Tensions in Eastleigh have predictably grown. Nicknamed “little Mogadishu” because of its high population of Somali residents, it is now braced for a crackdown that will affect innocent Somalis as well as those with Al Shabaab connections. “We wake up prepared for a day and a time like this,” said one resident. “When world events will shape the daily livelihoods of the hundreds of thousands living in this little corner of Nairobi.” Paranoia is the inevitable result of incidents such as this, with all Somalis coming under suspicion. Comments on the Daily Nation’s report of the blasts included vitriol such as “It is very difficult to trust a Somali” and “This is the time the non-Kenyan Somalis be removed from Kenya”. The following was posted underneath NTV’s coverage of the attack on its YouTube page by an unidentified viewer: “This one now makes me hate Somalis with more passion! What kind of shitty people are these?! I just hope all this bastards could be shipped out of our Country or even Africa!”. Reports of police patrolling the area asking for identity cards have already surfaced. Arrests have occurred in Malindi and Nakuru. It is probable that the difficulties of properly identifying Al Shabaab sympathisers will foster an atmosphere of resentment against Somali residents in Kenya.
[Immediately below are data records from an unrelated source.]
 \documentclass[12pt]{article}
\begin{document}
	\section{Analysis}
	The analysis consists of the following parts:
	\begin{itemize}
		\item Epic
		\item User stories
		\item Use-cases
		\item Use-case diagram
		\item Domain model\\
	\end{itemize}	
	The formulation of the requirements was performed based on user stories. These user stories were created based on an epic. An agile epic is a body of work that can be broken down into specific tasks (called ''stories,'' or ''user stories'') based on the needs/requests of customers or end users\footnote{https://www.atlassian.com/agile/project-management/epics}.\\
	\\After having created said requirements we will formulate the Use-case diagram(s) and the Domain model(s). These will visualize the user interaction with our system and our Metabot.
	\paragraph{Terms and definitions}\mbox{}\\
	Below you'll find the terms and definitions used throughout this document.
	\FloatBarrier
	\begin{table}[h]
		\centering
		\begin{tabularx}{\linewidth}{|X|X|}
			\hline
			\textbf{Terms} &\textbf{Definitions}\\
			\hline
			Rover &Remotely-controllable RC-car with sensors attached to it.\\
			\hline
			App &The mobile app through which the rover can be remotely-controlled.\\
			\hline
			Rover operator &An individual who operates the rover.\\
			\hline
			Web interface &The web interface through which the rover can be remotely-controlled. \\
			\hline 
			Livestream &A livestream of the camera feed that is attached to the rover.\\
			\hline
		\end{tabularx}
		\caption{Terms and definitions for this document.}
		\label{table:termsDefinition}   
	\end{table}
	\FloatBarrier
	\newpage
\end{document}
Nairobi today lives in fear. Our fixer last night answered a call from his wife, pleading for him to return home immediately. My taxi driver home told me that “people are scared, and people will be scared to go out in darkness”. Iteere pledged that the police were doing all they could to protect the population, and asked Kenyans to be vigilant and to try and avoid busy areas. Security has been stepped up across the city, but nobody can escape the feeling that a repeat of yesterday’s violence is possible anywhere, at any time.